金属β-内酰胺酶（MBLs）的产生是鲍曼不动杆菌对亚胺培南耐药的重要原因，目前临床上尚无有效的耐药逆转策略。我们前期经构效优化合成了以新型抗菌聚合物—胍基功能化聚碳酸酯为核心，能够在体内自组装形成具有核壳结构的可降解阳离子自组装体L/D2。前期研究发现，L/D2能高效杀伤产MBLs鲍曼不动杆菌并逆转其对亚胺培南耐药，但具体作用机制不明。初步机制研究提示L/D2能与金属辅酶Zn2+竞争性结合MBLs。据此我们提出科学假说：L/D2与Zn2+竞争性结合MBLs酶活性位点是其逆转产MBLs鲍曼不动杆菌对亚胺培南耐药的重要机制。本项目拟从分子、细菌及动物水平明确L/D2能有效逆转产MBLs鲍曼不动杆菌对亚胺培南耐药并评估其生物安全性；利用酶蛋白纯化、等离子体质谱、微量热涌动等技术阐明L/D2与MBLs的具体相互作用。本研究成果对阐明该类共聚物的抗菌机制具有重要的理论意义，具有潜在的临床应用价值。

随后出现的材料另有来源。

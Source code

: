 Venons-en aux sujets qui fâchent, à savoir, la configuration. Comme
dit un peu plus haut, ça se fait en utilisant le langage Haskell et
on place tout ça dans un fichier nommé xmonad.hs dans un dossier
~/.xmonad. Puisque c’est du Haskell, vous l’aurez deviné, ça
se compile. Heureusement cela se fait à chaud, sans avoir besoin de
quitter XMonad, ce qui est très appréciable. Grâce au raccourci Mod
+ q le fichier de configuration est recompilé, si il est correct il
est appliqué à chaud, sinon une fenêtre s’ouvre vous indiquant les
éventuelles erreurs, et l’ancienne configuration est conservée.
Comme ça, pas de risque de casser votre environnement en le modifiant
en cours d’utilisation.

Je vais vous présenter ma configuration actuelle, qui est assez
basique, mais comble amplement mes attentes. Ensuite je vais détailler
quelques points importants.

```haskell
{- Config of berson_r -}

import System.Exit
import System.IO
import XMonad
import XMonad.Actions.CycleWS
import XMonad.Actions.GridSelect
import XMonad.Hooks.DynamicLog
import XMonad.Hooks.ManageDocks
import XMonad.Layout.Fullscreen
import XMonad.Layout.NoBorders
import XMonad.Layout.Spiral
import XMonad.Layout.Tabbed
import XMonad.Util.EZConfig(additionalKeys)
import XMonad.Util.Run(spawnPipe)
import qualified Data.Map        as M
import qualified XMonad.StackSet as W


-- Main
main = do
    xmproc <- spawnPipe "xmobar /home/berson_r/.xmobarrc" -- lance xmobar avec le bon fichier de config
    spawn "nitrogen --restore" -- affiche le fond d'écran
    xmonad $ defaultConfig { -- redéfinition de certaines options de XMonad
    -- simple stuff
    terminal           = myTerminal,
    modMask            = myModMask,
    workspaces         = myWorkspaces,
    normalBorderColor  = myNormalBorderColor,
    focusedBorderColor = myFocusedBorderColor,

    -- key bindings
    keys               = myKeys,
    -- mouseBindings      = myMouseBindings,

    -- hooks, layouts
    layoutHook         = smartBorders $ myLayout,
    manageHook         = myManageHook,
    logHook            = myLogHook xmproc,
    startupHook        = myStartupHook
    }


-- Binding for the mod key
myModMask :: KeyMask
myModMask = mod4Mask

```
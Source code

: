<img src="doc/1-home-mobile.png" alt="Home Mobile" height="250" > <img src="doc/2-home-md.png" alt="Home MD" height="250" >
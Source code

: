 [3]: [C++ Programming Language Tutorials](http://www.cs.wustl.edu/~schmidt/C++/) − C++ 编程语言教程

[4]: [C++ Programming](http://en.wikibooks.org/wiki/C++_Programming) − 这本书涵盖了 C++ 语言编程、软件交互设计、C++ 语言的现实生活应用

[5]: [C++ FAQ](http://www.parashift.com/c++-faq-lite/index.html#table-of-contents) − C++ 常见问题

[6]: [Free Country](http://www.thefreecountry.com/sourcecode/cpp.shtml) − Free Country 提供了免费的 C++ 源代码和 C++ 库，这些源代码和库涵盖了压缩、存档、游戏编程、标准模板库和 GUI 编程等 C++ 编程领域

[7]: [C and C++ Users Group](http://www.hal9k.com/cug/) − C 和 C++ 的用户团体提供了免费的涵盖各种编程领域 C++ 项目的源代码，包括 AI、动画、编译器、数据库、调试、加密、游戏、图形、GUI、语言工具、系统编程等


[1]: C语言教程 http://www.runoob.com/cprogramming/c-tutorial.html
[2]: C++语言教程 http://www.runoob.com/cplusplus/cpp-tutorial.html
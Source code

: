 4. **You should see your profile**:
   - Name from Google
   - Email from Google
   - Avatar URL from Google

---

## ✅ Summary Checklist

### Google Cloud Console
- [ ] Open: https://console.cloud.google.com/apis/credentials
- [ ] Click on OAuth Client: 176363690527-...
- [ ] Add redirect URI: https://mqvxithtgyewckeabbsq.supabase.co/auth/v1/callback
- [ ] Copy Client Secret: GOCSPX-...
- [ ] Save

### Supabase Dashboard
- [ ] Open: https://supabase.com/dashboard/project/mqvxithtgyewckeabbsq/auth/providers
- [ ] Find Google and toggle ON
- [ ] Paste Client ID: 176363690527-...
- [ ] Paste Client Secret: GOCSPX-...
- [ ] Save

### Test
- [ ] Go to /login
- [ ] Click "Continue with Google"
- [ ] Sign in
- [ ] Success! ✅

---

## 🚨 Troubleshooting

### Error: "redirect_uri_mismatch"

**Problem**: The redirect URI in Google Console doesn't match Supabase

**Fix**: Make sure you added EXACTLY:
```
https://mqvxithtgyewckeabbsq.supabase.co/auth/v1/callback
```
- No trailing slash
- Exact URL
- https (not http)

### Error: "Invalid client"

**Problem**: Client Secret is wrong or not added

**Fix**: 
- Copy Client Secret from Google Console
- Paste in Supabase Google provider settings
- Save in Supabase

The production of metal β-lactamase (MBLs) is an important mechanism for the resistance of Acinetobacter baumannii to imipenem, which still lacks effective strategy of drug resistance reversal. By means of optimizing structure-activity relationships, a novel biodegradable triblock copolymer of PEG, guanidinium-functionalized polycarbonate and polylactide is synthesized as antibacterial agent, which self-assemble in vivo to form a degradable cationic micellar nanoparticles (L/D2) with a core-shell structure. Preliminary experiments showed that L/D2 was highly effective against MBLs-producing Acinetobacter baumannii, and reversed its resistance to imipenem. However, the specific mechanism was unknown. We found that L/D2 could compete with zinc ions to bind with MBLs. Hence, we proposed a scientific hypothesis that competitively binding between L/D2 and MBLs is an crucial mechanism to reverse resistance of MBLs-producing Acinetobacter baumannii to imipenem. The project intends to determine L/D2 could effectively reverse the resistance of MBLs-producing Acinetobacter baumannii to imipenem at molecular, cellular and animal level. By using the enzyme protein purification, plasma mass spectrometry (ICP-MS), microscale thermophoresis (MST) and other technologies, we intend to clarify the specific interaction between L/D2 and MBLs and evaluate its biological safety. The results of this research are of great theoretical significance to clarify the antibacterial mechanism of this polymer and provide experimental evidence for possible clinical applications.